**EXERCISE DATA**:

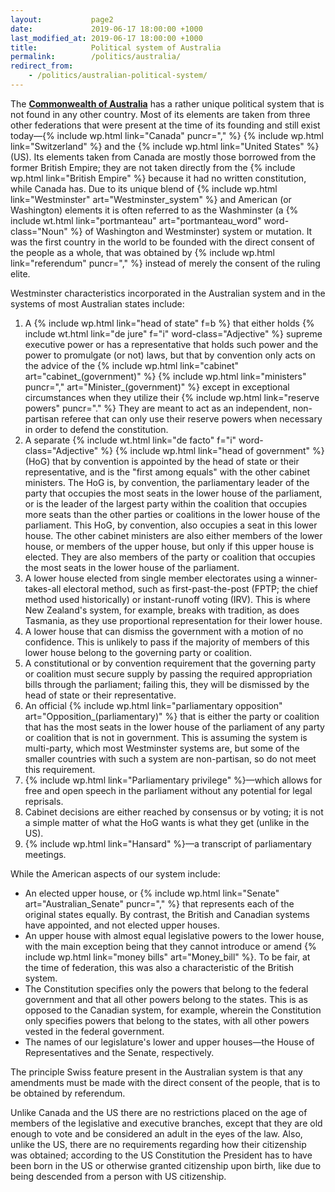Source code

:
 ```yaml
---
layout:           page2
date:             2019-06-17 18:00:00 +1000
last_modified_at: 2019-06-17 18:00:00 +1000
title:            Political system of Australia
permalink:        /politics/australia/
redirect_from:
    - /politics/australian-political-system/
---
```


The [**Commonwealth of Australia**](https://en.wikipedia.org/wiki/Australia) has a rather unique political system that is not found in any other country. Most of its elements are taken from three other federations that were present at the time of its founding and still exist today&mdash;{% include wp.html link="Canada" puncr="," %} {% include wp.html link="Switzerland" %} and the {% include wp.html link="United States" %} (US). Its elements taken from Canada are mostly those borrowed from the former British Empire; they are not taken directly from the {% include wp.html link="British Empire" %} because it had no written constitution, while Canada has. Due to its unique blend of {% include wp.html link="Westminster" art="Westminster_system" %} and American (or Washington) elements it is often referred to as the Washminster (a {% include wt.html link="portmanteau" art="portmanteau_word" word-class="Noun" %} of Washington and Westminster) system or mutation. It was the first country in the world to be founded with the direct consent of the people as a whole, that was obtained by {% include wp.html link="referendum" puncr="," %} instead of merely the consent of the ruling elite. 

Westminster characteristics incorporated in the Australian system and in the systems of most Australian states include:

1. A {% include wp.html link="head of state" f=b %} that either holds {% include wt.html link="de jure" f="i" word-class="Adjective" %} supreme executive power or has a representative that holds such power and the power to promulgate (or not) laws, but that by convention only acts on the advice of the {% include wp.html link="cabinet" art="cabinet_(government)" %} {% include wp.html link="ministers" puncr="," art="Minister_(government)" %} except in exceptional circumstances when they utilize their {% include wp.html link="reserve powers" puncr="." %} They are meant to act as an independent, non-partisan referee that can only use their reserve powers when necessary in order to defend the constitution.
2. A separate {% include wt.html link="de facto" f="i" word-class="Adjective" %} {% include wp.html link="head of government" %} (HoG) that by convention is appointed by the head of state or their representative, and is the "first among equals" with the other cabinet ministers. The HoG is, by convention, the parliamentary leader of the party that occupies the most seats in the lower house of the parliament, or is the leader of the largest party within the coalition that occupies more seats than the other parties or coalitions in the lower house of the parliament. This HoG, by convention, also occupies a seat in this lower house. The other cabinet ministers are also either members of the lower house, or members of the upper house, but only if this upper house is elected. They are also members of the party or coalition that occupies the most seats in the lower house of the parliament. 
3. A lower house elected from single member electorates using a winner-takes-all electoral method, such as first-past-the-post (FPTP; the chief method used historically) or instant-runoff voting (IRV). This is where New Zealand's system, for example, breaks with tradition, as does Tasmania, as they use proportional representation for their lower house.
4. A lower house that can dismiss the government with a motion of no confidence. This is unlikely to pass if the majority of members of this lower house belong to the governing party or coalition. 
5. A constitutional or by convention requirement that the governing party or coalition must secure supply by passing the required appropriation bills through the parliament; failing this, they will be dismissed by the head of state or their representative.
6. An official {% include wp.html link="parliamentary opposition" art="Opposition_(parliamentary)" %} that is either the party or coalition that has the most seats in the lower house of the parliament of any party or coalition that is not in government. This is assuming the system is multi-party, which most Westminster systems are, but some of the smaller countries with such a system are non-partisan, so do not meet this requirement. 
7. {% include wp.html link="Parliamentary privilege" %}&mdash;which allows for free and open speech in the parliament without any potential for legal reprisals.
8. Cabinet decisions are either reached by consensus or by voting; it is not a simple matter of what the HoG wants is what they get (unlike in the US).
9. {% include wp.html link="Hansard" %}&mdash;a transcript of parliamentary meetings. 

While the American aspects of our system include:

* An elected upper house, or {% include wp.html link="Senate" art="Australian_Senate" puncr="," %} that represents each of the original states equally. By contrast, the British and Canadian systems have appointed, and not elected upper houses. 
* An upper house with almost equal legislative powers to the lower house, with the main exception being that they cannot introduce or amend {% include wp.html link="money bills" art="Money_bill" %}. To be fair, at the time of federation, this was also a characteristic of the British system. 
* The Constitution specifies only the powers that belong to the federal government and that all other powers belong to the states. This is as opposed to the Canadian system, for example, wherein the Constitution only specifies powers that belong to the states, with all other powers vested in the federal government. 
* The names of our legislature's lower and upper houses&mdash;the House of Representatives and the Senate, respectively.

The principle Swiss feature present in the Australian system is that any amendments must be made with the direct consent of the people, that is to be obtained by referendum. 

Unlike Canada and the US there are no restrictions placed on the age of members of the legislative and executive branches, except that they are old enough to vote and be considered an adult in the eyes of the law. Also, unlike the US, there are no requirements regarding how their citizenship was obtained; according to the US Constitution the President has to have been born in the US or otherwise granted citizenship upon birth, like due to being descended from a person with US citizenship.
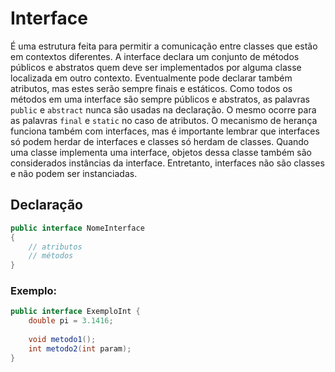 # Interface
É uma estrutura feita para permitir a comunicação entre classes que estão em contextos diferentes. A interface declara um conjunto de métodos públicos e abstratos quem deve ser implementados por alguma classe localizada em outro contexto. Eventualmente pode declarar também atributos, mas estes serão sempre finais e estáticos.
Como todos os métodos em uma interface são sempre públicos e abstratos, as palavras `public` e `abstract` nunca são usadas na declaração. O mesmo ocorre para as palavras `final` e `static` no caso de atributos.
O mecanismo de herança funciona também com interfaces, mas é importante lembrar que interfaces só podem herdar de interfaces e classes só herdam de classes.
Quando uma classe implementa uma interface, objetos dessa classe também são considerados instâncias da interface. Entretanto, interfaces não são classes e não podem ser instanciadas.

## Declaração

```java
public interface NomeInterface
{
	// atributos
	// métodos
}
```

### Exemplo:
```java
public interface ExemploInt {
	double pi = 3.1416;
	
	void metodo1();
	int metodo2(int param);
}
```
<!--stackedit_data:
eyJoaXN0b3J5IjpbLTc4OTc4NDQ3Ml19
-->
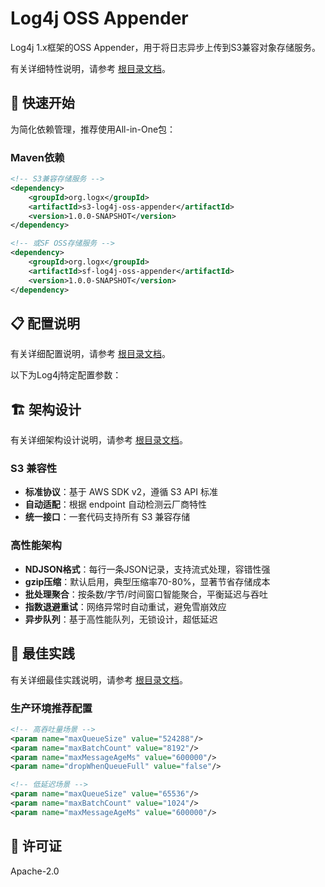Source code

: # Log4j OSS Appender

Log4j 1.x框架的OSS Appender，用于将日志异步上传到S3兼容对象存储服务。

有关详细特性说明，请参考 [根目录文档](../README.md)。

## 🚀 快速开始

为简化依赖管理，推荐使用All-in-One包：

### Maven依赖

```xml
<!-- S3兼容存储服务 -->
<dependency>
    <groupId>org.logx</groupId>
    <artifactId>s3-log4j-oss-appender</artifactId>
    <version>1.0.0-SNAPSHOT</version>
</dependency>

<!-- 或SF OSS存储服务 -->
<dependency>
    <groupId>org.logx</groupId>
    <artifactId>sf-log4j-oss-appender</artifactId>
    <version>1.0.0-SNAPSHOT</version>
</dependency>
```

## 📋 配置说明

有关详细配置说明，请参考 [根目录文档](../README.md#可选参数)。

以下为Log4j特定配置参数：

## 🏗️ 架构设计

有关详细架构设计说明，请参考 [根目录文档](../README.md)。

### S3 兼容性
- **标准协议**：基于 AWS SDK v2，遵循 S3 API 标准
- **自动适配**：根据 endpoint 自动检测云厂商特性
- **统一接口**：一套代码支持所有 S3 兼容存储

### 高性能架构
- **NDJSON格式**：每行一条JSON记录，支持流式处理，容错性强
- **gzip压缩**：默认启用，典型压缩率70-80%，显著节省存储成本
- **批处理聚合**：按条数/字节/时间窗口智能聚合，平衡延迟与吞吐
- **指数退避重试**：网络异常时自动重试，避免雪崩效应
- **异步队列**：基于高性能队列，无锁设计，超低延迟

## 🔧 最佳实践

有关详细最佳实践说明，请参考 [根目录文档](../README.md)。

### 生产环境推荐配置
```xml
<!-- 高吞吐量场景 -->
<param name="maxQueueSize" value="524288"/>
<param name="maxBatchCount" value="8192"/>
<param name="maxMessageAgeMs" value="600000"/>
<param name="dropWhenQueueFull" value="false"/>

<!-- 低延迟场景 -->
<param name="maxQueueSize" value="65536"/>
<param name="maxBatchCount" value="1024"/>
<param name="maxMessageAgeMs" value="600000"/>
```

## 📄 许可证

Apache-2.0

**PROBLEM DESCRIPTION**: The pictures stay out; everything else in the records above must be repeated exactly.

**TASK OUTPUT**:
Source code

:
 ```yaml
---
layout:           page2
date:             2019-06-17 18:00:00 +1000
last_modified_at: 2019-06-17 18:00:00 +1000
title:            Political system of Australia
permalink:        /politics/australia/
redirect_from:
    - /politics/australian-political-system/
---
```


The [**Commonwealth of Australia**](https://en.wikipedia.org/wiki/Australia) has a rather unique political system that is not found in any other country. Most of its elements are taken from three other federations that were present at the time of its founding and still exist today&mdash;{% include wp.html link="Canada" puncr="," %} {% include wp.html link="Switzerland" %} and the {% include wp.html link="United States" %} (US). Its elements taken from Canada are mostly those borrowed from the former British Empire; they are not taken directly from the {% include wp.html link="British Empire" %} because it had no written constitution, while Canada has. Due to its unique blend of {% include wp.html link="Westminster" art="Westminster_system" %} and American (or Washington) elements it is often referred to as the Washminster (a {% include wt.html link="portmanteau" art="portmanteau_word" word-class="Noun" %} of Washington and Westminster) system or mutation. It was the first country in the world to be founded with the direct consent of the people as a whole, that was obtained by {% include wp.html link="referendum" puncr="," %} instead of merely the consent of the ruling elite. 

Westminster characteristics incorporated in the Australian system and in the systems of most Australian states include:

1. A {% include wp.html link="head of state" f=b %} that either holds {% include wt.html link="de jure" f="i" word-class="Adjective" %} supreme executive power or has a representative that holds such power and the power to promulgate (or not) laws, but that by convention only acts on the advice of the {% include wp.html link="cabinet" art="cabinet_(government)" %} {% include wp.html link="ministers" puncr="," art="Minister_(government)" %} except in exceptional circumstances when they utilize their {% include wp.html link="reserve powers" puncr="." %} They are meant to act as an independent, non-partisan referee that can only use their reserve powers when necessary in order to defend the constitution.
2. A separate {% include wt.html link="de facto" f="i" word-class="Adjective" %} {% include wp.html link="head of government" %} (HoG) that by convention is appointed by the head of state or their representative, and is the "first among equals" with the other cabinet ministers. The HoG is, by convention, the parliamentary leader of the party that occupies the most seats in the lower house of the parliament, or is the leader of the largest party within the coalition that occupies more seats than the other parties or coalitions in the lower house of the parliament. This HoG, by convention, also occupies a seat in this lower house. The other cabinet ministers are also either members of the lower house, or members of the upper house, but only if this upper house is elected. They are also members of the party or coalition that occupies the most seats in the lower house of the parliament. 
3. A lower house elected from single member electorates using a winner-takes-all electoral method, such as first-past-the-post (FPTP; the chief method used historically) or instant-runoff voting (IRV). This is where New Zealand's system, for example, breaks with tradition, as does Tasmania, as they use proportional representation for their lower house.
4. A lower house that can dismiss the government with a motion of no confidence. This is unlikely to pass if the majority of members of this lower house belong to the governing party or coalition. 
5. A constitutional or by convention requirement that the governing party or coalition must secure supply by passing the required appropriation bills through the parliament; failing this, they will be dismissed by the head of state or their representative.
6. An official {% include wp.html link="parliamentary opposition" art="Opposition_(parliamentary)" %} that is either the party or coalition that has the most seats in the lower house of the parliament of any party or coalition that is not in government. This is assuming the system is multi-party, which most Westminster systems are, but some of the smaller countries with such a system are non-partisan, so do not meet this requirement. 
7. {% include wp.html link="Parliamentary privilege" %}&mdash;which allows for free and open speech in the parliament without any potential for legal reprisals.
8. Cabinet decisions are either reached by consensus or by voting; it is not a simple matter of what the HoG wants is what they get (unlike in the US).
9. {% include wp.html link="Hansard" %}&mdash;a transcript of parliamentary meetings. 

While the American aspects of our system include:

* An elected upper house, or {% include wp.html link="Senate" art="Australian_Senate" puncr="," %} that represents each of the original states equally. By contrast, the British and Canadian systems have appointed, and not elected upper houses. 
* An upper house with almost equal legislative powers to the lower house, with the main exception being that they cannot introduce or amend {% include wp.html link="money bills" art="Money_bill" %}. To be fair, at the time of federation, this was also a characteristic of the British system. 
* The Constitution specifies only the powers that belong to the federal government and that all other powers belong to the states. This is as opposed to the Canadian system, for example, wherein the Constitution only specifies powers that belong to the states, with all other powers vested in the federal government. 
* The names of our legislature's lower and upper houses&mdash;the House of Representatives and the Senate, respectively.

The principle Swiss feature present in the Australian system is that any amendments must be made with the direct consent of the people, that is to be obtained by referendum. 

Unlike Canada and the US there are no restrictions placed on the age of members of the legislative and executive branches, except that they are old enough to vote and be considered an adult in the eyes of the law. Also, unlike the US, there are no requirements regarding how their citizenship was obtained; according to the US Constitution the President has to have been born in the US or otherwise granted citizenship upon birth, like due to being descended from a person with US citizenship.
 # Interface
É uma estrutura feita para permitir a comunicação entre classes que estão em contextos diferentes. A interface declara um conjunto de métodos públicos e abstratos quem deve ser implementados por alguma classe localizada em outro contexto. Eventualmente pode declarar também atributos, mas estes serão sempre finais e estáticos.
Como todos os métodos em uma interface são sempre públicos e abstratos, as palavras `public` e `abstract` nunca são usadas na declaração. O mesmo ocorre para as palavras `final` e `static` no caso de atributos.
O mecanismo de herança funciona também com interfaces, mas é importante lembrar que interfaces só podem herdar de interfaces e classes só herdam de classes.
Quando uma classe implementa uma interface, objetos dessa classe também são considerados instâncias da interface. Entretanto, interfaces não são classes e não podem ser instanciadas.

## Declaração

```java
public interface NomeInterface
{
	// atributos
	// métodos
}
```

### Exemplo:
```java
public interface ExemploInt {
	double pi = 3.1416;
	
	void metodo1();
	int metodo2(int param);
}
```
<!--stackedit_data:
eyJoaXN0b3J5IjpbLTc4OTc4NDQ3Ml19
-->
Source code

: # Log4j OSS Appender

Log4j 1.x框架的OSS Appender，用于将日志异步上传到S3兼容对象存储服务。

有关详细特性说明，请参考 [根目录文档](../README.md)。

## 🚀 快速开始

为简化依赖管理，推荐使用All-in-One包：

### Maven依赖

```xml
<!-- S3兼容存储服务 -->
<dependency>
    <groupId>org.logx</groupId>
    <artifactId>s3-log4j-oss-appender</artifactId>
    <version>1.0.0-SNAPSHOT</version>
</dependency>

<!-- 或SF OSS存储服务 -->
<dependency>
    <groupId>org.logx</groupId>
    <artifactId>sf-log4j-oss-appender</artifactId>
    <version>1.0.0-SNAPSHOT</version>
</dependency>
```

## 📋 配置说明

有关详细配置说明，请参考 [根目录文档](../README.md#可选参数)。

以下为Log4j特定配置参数：

## 🏗️ 架构设计

有关详细架构设计说明，请参考 [根目录文档](../README.md)。

### S3 兼容性
- **标准协议**：基于 AWS SDK v2，遵循 S3 API 标准
- **自动适配**：根据 endpoint 自动检测云厂商特性
- **统一接口**：一套代码支持所有 S3 兼容存储

### 高性能架构
- **NDJSON格式**：每行一条JSON记录，支持流式处理，容错性强
- **gzip压缩**：默认启用，典型压缩率70-80%，显著节省存储成本
- **批处理聚合**：按条数/字节/时间窗口智能聚合，平衡延迟与吞吐
- **指数退避重试**：网络异常时自动重试，避免雪崩效应
- **异步队列**：基于高性能队列，无锁设计，超低延迟

## 🔧 最佳实践

有关详细最佳实践说明，请参考 [根目录文档](../README.md)。

### 生产环境推荐配置
```xml
<!-- 高吞吐量场景 -->
<param name="maxQueueSize" value="524288"/>
<param name="maxBatchCount" value="8192"/>
<param name="maxMessageAgeMs" value="600000"/>
<param name="dropWhenQueueFull" value="false"/>

<!-- 低延迟场景 -->
<param name="maxQueueSize" value="65536"/>
<param name="maxBatchCount" value="1024"/>
<param name="maxMessageAgeMs" value="600000"/>
```

## 📄 许可证

Apache-2.0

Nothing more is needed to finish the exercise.